Viviamo socialmente i risultati di decennio di disinvestimenti in sanità. Carenze di personale, carenze infrastrutturali, carenze organizzative hanno provocato un corto circuito socio-sanitario. E le violenze non avvengono solo in Pronto Soccorso, ma sono all’ordine del giorno nei reparti di psichiatria, negli studi di medicina di base, ai danni di operatori del 118. Insomma non è solo il posto di cura a determinare la violenza, ma la figura dell’operatore sanitario stesso sembra essere diventata invisa.

Eppure non era cosi solo due anni fa.

Eppure non è mai stato così.

Ma cosa è successo? Come siamo arrivati a questo punto? Se lo chiedono in tanti e in pochi vogliono vedere la risposta, perché la risposta comporta una attribuzione di responsabilità generalizzata.
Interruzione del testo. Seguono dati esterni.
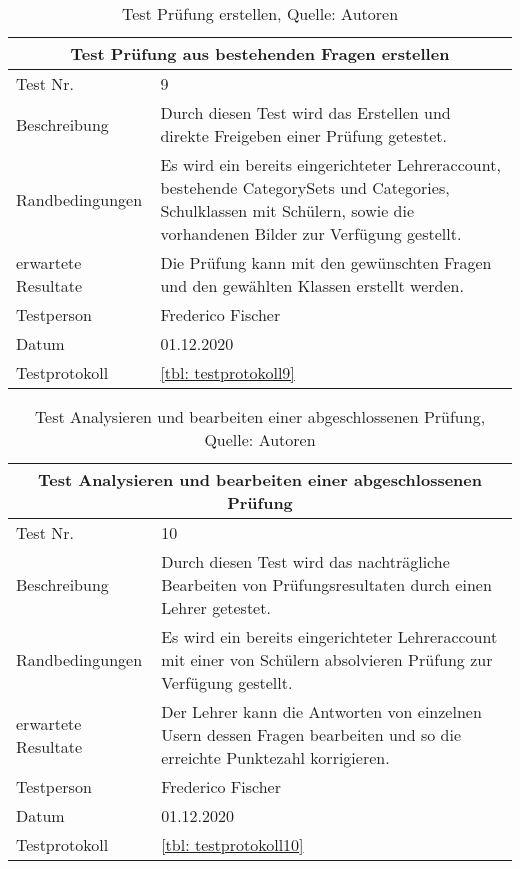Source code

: \begin{table}[H]
\begin{tabularx}{\textwidth}{lX}
  \hline
  \multicolumn{2}{|c|}{Test Prüfung aus bestehenden Fragen erstellen} \\
  \hline
  Test Nr. & 9\\
  Beschreibung & Durch diesen Test wird das Erstellen und direkte Freigeben einer Prüfung getestet. \\
  Randbedingungen & Es wird ein bereits eingerichteter Lehreraccount,  bestehende CategorySets und Categories,  Schulklassen mit Schülern,  sowie die vorhandenen Bilder zur Verfügung gestellt. \\
  erwartete Resultate &  Die Prüfung kann mit den gewünschten Fragen und den gewählten Klassen erstellt werden.  \\
  Testperson & Frederico Fischer \\
  Datum & 01.12.2020 \\
  Testprotokoll & \ref{tbl: testprotokoll9}\\
   \hline
\end{tabularx}
\caption{ \label{tbl: Test Pruefung erstellen}Test Prüfung erstellen,  Quelle: Autoren}
\end{table}

\begin{table}[H]
\begin{tabularx}{\textwidth}{lX}
  \hline
  \multicolumn{2}{|c|}{Test Analysieren und bearbeiten einer abgeschlossenen Prüfung} \\
  \hline
  Test Nr. & 10\\
  Beschreibung & Durch diesen Test wird das nachträgliche Bearbeiten von Prüfungsresultaten durch einen Lehrer getestet. \\
  Randbedingungen & Es wird ein bereits eingerichteter Lehreraccount mit einer von Schülern absolvieren Prüfung zur Verfügung gestellt.  \\
  erwartete Resultate & Der Lehrer kann die Antworten von einzelnen Usern dessen Fragen bearbeiten und so die erreichte Punktezahl korrigieren.   \\
  Testperson & Frederico Fischer \\
  Datum & 01.12.2020 \\
  Testprotokoll & \ref{tbl: testprotokoll10}\\
   \hline
\end{tabularx}
\caption{ \label{tbl: Test Analysieren und bearbeiten einer abgeschlossenen Pruefung}Test Analysieren und bearbeiten einer abgeschlossenen Prüfung, Quelle: Autoren}
\end{table}

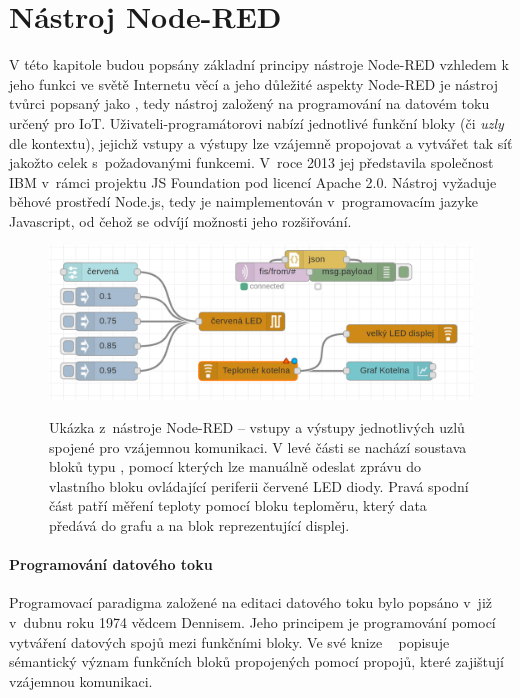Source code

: \chapter{Nástroj Node-RED}
\label{ch:nastroj-node-red}

V této kapitole budou popsány základní principy nástroje Node-RED vzhledem k jeho funkci ve světě Internetu věcí a
jeho důležité aspekty
Node-RED je nástroj tvůrci popsaný jako , tedy nástroj založený na
programování na datovém toku určený pro IoT. Uživateli-programátorovi nabízí jednotlivé funkční bloky (či \emph{uzly}
dle kontextu),
jejichž vstupy a výstupy lze vzájemně propojovat a vytvářet tak síť jakožto celek s~požadovanými funkcemi.
V~roce 2013 jej představila společnost IBM v~rámci projektu JS Foundation pod licencí Apache 2.0. Nástroj vyžaduje
běhové prostředí Node.js, tedy je naimplementován v~programovacím jazyke Javascript, od čehož se odvíjí možnosti
jeho rozšiřování.

\begin{figure}
    \includegraphics[width=\textwidth]{figures/node-red-example.png}
    \label{fig:node-red-example}
    \caption{Ukázka z~nástroje Node-RED -- vstupy a výstupy jednotlivých uzlů spojené pro vzájemnou komunikaci.
    V levé části se nachází soustava bloků typu , pomocí kterých lze manuálně odeslat zprávu do vlastního
    bloku ovládající periferii červené LED diody.
    Pravá spodní část patří měření teploty pomocí bloku teploměru, který data předává do grafu a na blok
    reprezentující displej.}
\end{figure}

\subsubsection{Programování datového toku}
Programovací paradigma založené na editaci datového toku bylo popsáno v~již v~dubnu roku 1974 vědcem Dennisem. Jeho
principem je programování pomocí vytváření datových spojů mezi funkčními bloky.
Ve své knize ~\cite{FirstVersionOfDataflow} popisuje sémantický
význam funkčních bloků propojených pomocí propojů, které zajištují vzájemnou komunikaci. 

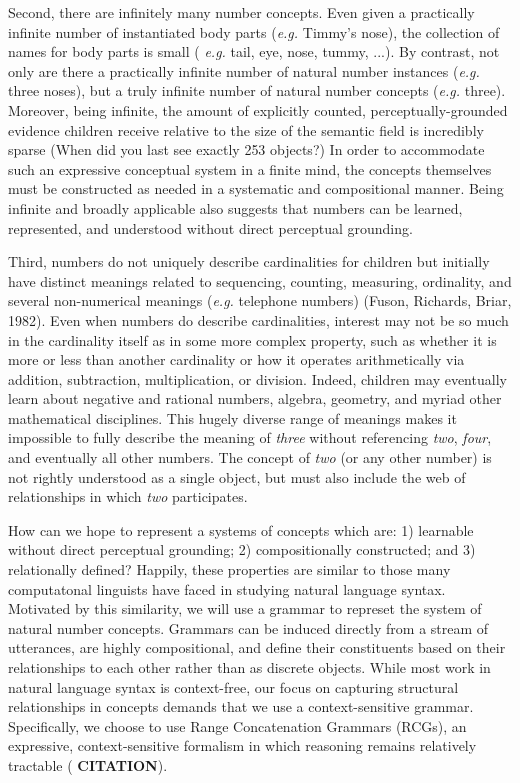 \documentclass[10pt,letterpaper]{article}
\begin{document}
Second, there are infinitely many number concepts. Even given a
practically infinite number of instantiated body parts ({\it e.g.}
Timmy's nose), the collection of names for body parts is small ({\it
  e.g.} tail, eye, nose, tummy, ...). By contrast, not only are there
a practically infinite number of natural number instances ({\it e.g.}
three noses), but a truly infinite number of natural number concepts
({\it e.g.} three). Moreover, being infinite, the amount of explicitly
counted, perceptually-grounded evidence children receive relative to
the size of the semantic field is incredibly sparse (When did you last
see exactly 253 objects?) In order to accommodate such an expressive
conceptual system in a finite mind, the concepts themselves must be
constructed as needed in a systematic and compositional manner.
Being infinite and broadly applicable also suggests that numbers can
be learned, represented, and understood without direct perceptual
grounding.

Third, numbers do not uniquely describe cardinalities for children but
initially have distinct meanings related to sequencing, counting,
measuring, ordinality, and several non-numerical meanings ({\it e.g.}
telephone numbers) (Fuson, Richards, Briar, 1982). Even when numbers
do describe cardinalities, interest may not be so much in the
cardinality itself as in some more complex property, such as whether
it is more or less than another cardinality or how it operates
arithmetically via addition, subtraction, multiplication, or division.
Indeed, children may eventually learn about negative and rational
numbers, algebra, geometry, and myriad other mathematical disciplines.
This hugely diverse range of meanings makes it impossible to fully
describe the meaning of \emph{three} without referencing \emph{two},
\emph{four}, and eventually all other numbers. The concept of
\emph{two} (or any other number) is not rightly understood as a single
object, but must also include the web of relationships in which
\emph{two} participates.

How can we hope to represent a systems of concepts which are: 1)
learnable without direct perceptual grounding; 2) compositionally
constructed; and 3) relationally defined? Happily, these properties
are similar to those many computatonal linguists have faced in
studying natural language syntax. Motivated by this similarity, we
will use a grammar to represet the system of natural number concepts.
Grammars can be induced directly from a stream of utterances, are
highly compositional, and define their constituents based on their
relationships to each other rather than as discrete objects. While
most work in natural language syntax is context-free, our focus on
capturing structural relationships in concepts demands that we use a
context-sensitive grammar. Specifically, we choose to use Range
Concatenation Grammars (RCGs), an expressive, context-sensitive
formalism in which reasoning remains relatively tractable ({\bf
  CITATION}).
\end{document}

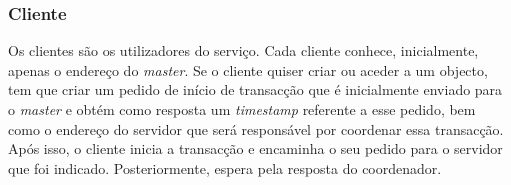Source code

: \subsubsection{Cliente}

Os clientes são os utilizadores do serviço. Cada cliente conhece, inicialmente, apenas o endereço do \textit{master}. Se o cliente quiser criar ou aceder a um objecto, tem que criar um pedido de início de transacção que é inicialmente enviado para o \textit{master} e obtém como resposta um \textit{timestamp} referente a esse pedido, bem como o endereço do servidor que será responsável por coordenar essa transacção. Após isso, o cliente inicia a transacção e encaminha o seu pedido para o servidor que foi indicado. Posteriormente, espera pela resposta do coordenador. 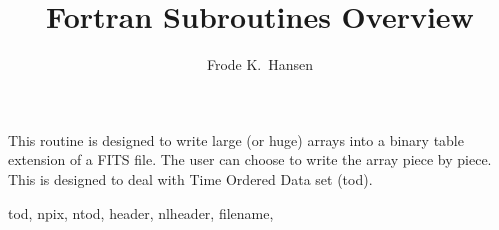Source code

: 
\sloppy


\title{\healpix Fortran Subroutines Overview}
 \section[write\_bintabh]{ }
\label{sub:write_bintabh}
\author{Frode K.~Hansen}

\begin{facility}
{This routine is designed to write large (or huge) arrays into a binary table
extension of a FITS file. The user can
choose to write the array piece by piece. This is designed to deal with Time
Ordered Data set (tod).}
{\modFitstools}
\end{facility}

\begin{f90format}
{tod, npix, ntod, header, nlheader, filename, }
\end{f90format}
\aboutoptional

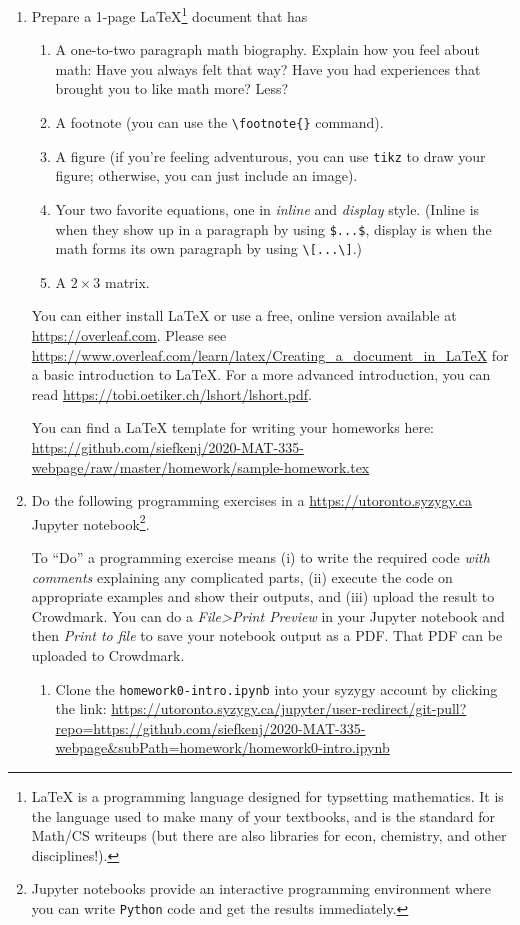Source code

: \documentclass[letter]{article}
\begin{document}
	\begin{enumerate}
		\item Prepare a 1-page \LaTeX{}\footnote{ \LaTeX{} is a programming language designed for typsetting
			mathematics. It is the language used to make many of your textbooks, and is the standard for
			Math/CS writeups (but there are also libraries for econ, chemistry, and other disciplines!).} document that has
		\begin{enumerate}
			\item A one-to-two paragraph math biography. Explain how you feel about math: Have you always felt that way?
				Have you had experiences that brought you to like math more? Less?
			\item A footnote (you can use the \verb|\footnote{}| command).
			\item A figure (if you're feeling adventurous, you can use {\tt tikz} to draw your figure; otherwise,
				you can just include an image).
			\item Your two favorite equations, one in \emph{inline} and \emph{display} style. (Inline is when
				they show up in a paragraph by using \verb|$...$|, display is when the math forms
				its own paragraph by using \verb|\[...\]|.)
			\item A $2\times 3$ matrix.
		\end{enumerate}

		You can either install \LaTeX{} or use a free, online version available at \url{https://overleaf.com}. Please
		see \url{https://www.overleaf.com/learn/latex/Creating_a_document_in_LaTeX} for a basic introduction to \LaTeX{}.
		For a more advanced introduction, you can read \url{https://tobi.oetiker.ch/lshort/lshort.pdf}.

		You can find a \LaTeX{} template for writing your homeworks here: 
		\url{https://github.com/siefkenj/2020-MAT-335-webpage/raw/master/homework/sample-homework.tex}



		\item Do the following programming exercises in a \url{https://utoronto.syzygy.ca} Jupyter notebook\footnote{ Jupyter
			notebooks provide an interactive programming environment where you can write {\tt Python} code and get 
			the results immediately.}.

			To ``Do'' a programming exercise means (i) to write the required code \emph{with comments} explaining
			any complicated parts, (ii) execute the code on appropriate examples and show their outputs, and 
			(iii) upload the result to Crowdmark. You can do a {\it File>Print Preview} in your Jupyter notebook
			and then {\it Print to file} to save your notebook output as a PDF. That PDF can be uploaded to Crowdmark.
		\begin{enumerate}
			\item Clone the {\tt homework0-intro.ipynb} into your syzygy account by clicking the link:
				\url{https://utoronto.syzygy.ca/jupyter/user-redirect/git-pull?repo=https://github.com/siefkenj/2020-MAT-335-webpage&subPath=homework/homework0-intro.ipynb}


\end{enumerate}
\end{enumerate}
\end{document}

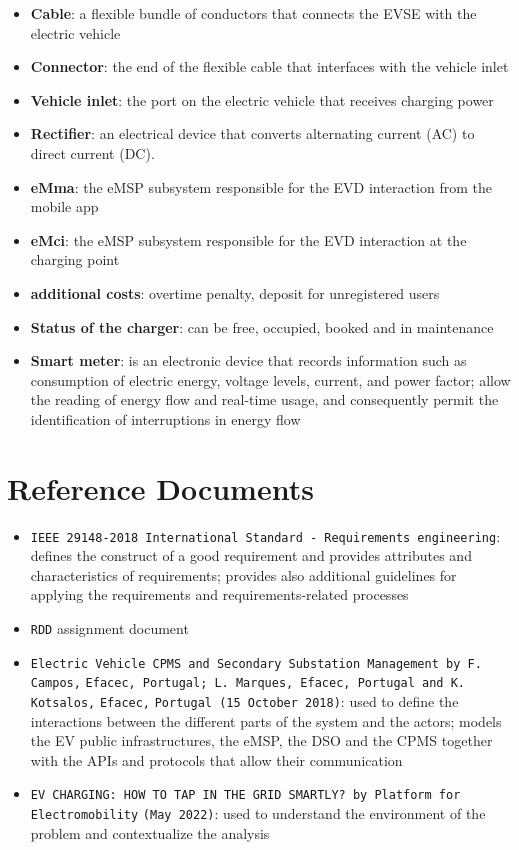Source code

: \begin{itemize}
    \item \textbf{Cable}: a flexible bundle of conductors that connects the EVSE with the electric vehicle
    \item \textbf{Connector}: the end of the flexible cable that interfaces with the vehicle inlet
    \item \textbf{Vehicle inlet}: the port on the electric vehicle that receives charging power
    \item \textbf{Rectifier}: an electrical device that converts alternating current (AC) to direct current (DC).
    \item \textbf{eMma}: the eMSP subsystem responsible for the EVD interaction from the mobile app
    \item \textbf{eMci}: the eMSP subsystem responsible for the EVD interaction at the charging point
    \item \textbf{additional costs}: overtime penalty, deposit for unregistered users
    \item \textbf{Status of the charger}: can be free, occupied, booked and in maintenance
    \item \textbf{Smart meter}: is an electronic device that records information such as consumption of electric energy, voltage levels, current, and power factor; allow the reading of energy flow and real-time usage, and consequently permit the identification of interruptions in energy flow
\end{itemize}

\section{Reference Documents}
\label{sec:Reference Documents}%
\begin{itemize}
    \item \verb|IEEE 29148-2018 International Standard - Requirements engineering|: defines the construct of a good requirement and provides attributes and characteristics of requirements; provides also additional guidelines for applying the requirements and requirements-related processes
    \item \verb|RDD| assignment document
    \item \verb|Electric Vehicle CPMS and Secondary Substation Management by F. Campos,| \verb|Efacec, Portugal; L. Marques, Efacec, Portugal and K. Kotsalos,| \verb|Efacec,| \verb|Portugal (15 October 2018)|: used to define the interactions between the different parts of the system and the actors; models the EV public infrastructures, the eMSP, the DSO and the CPMS together with the APIs and protocols that allow their communication
    \item \verb|EV CHARGING: HOW TO TAP IN THE GRID SMARTLY? by Platform |\verb|for|\\\verb|Electromobility| \verb|(May 2022)|: used to understand the environment of the problem and contextualize the analysis
\end{itemize}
Accesso alle cure che fino ad un decennio fa era smisurato, incondizionato, non controllato, (ricordiamo tutti i ricoveri per check-up), gradualmente è stato sostituito da una stretta al tempo e alla quantità di prestazioni. Senza che il cittadino venisse adeguatamente formato e informato del cambio di rotta, senza che nel frattempo si riuscisse a organizzare una alternativa valida socialmente e terapeuticamente all’assenza di ospedale.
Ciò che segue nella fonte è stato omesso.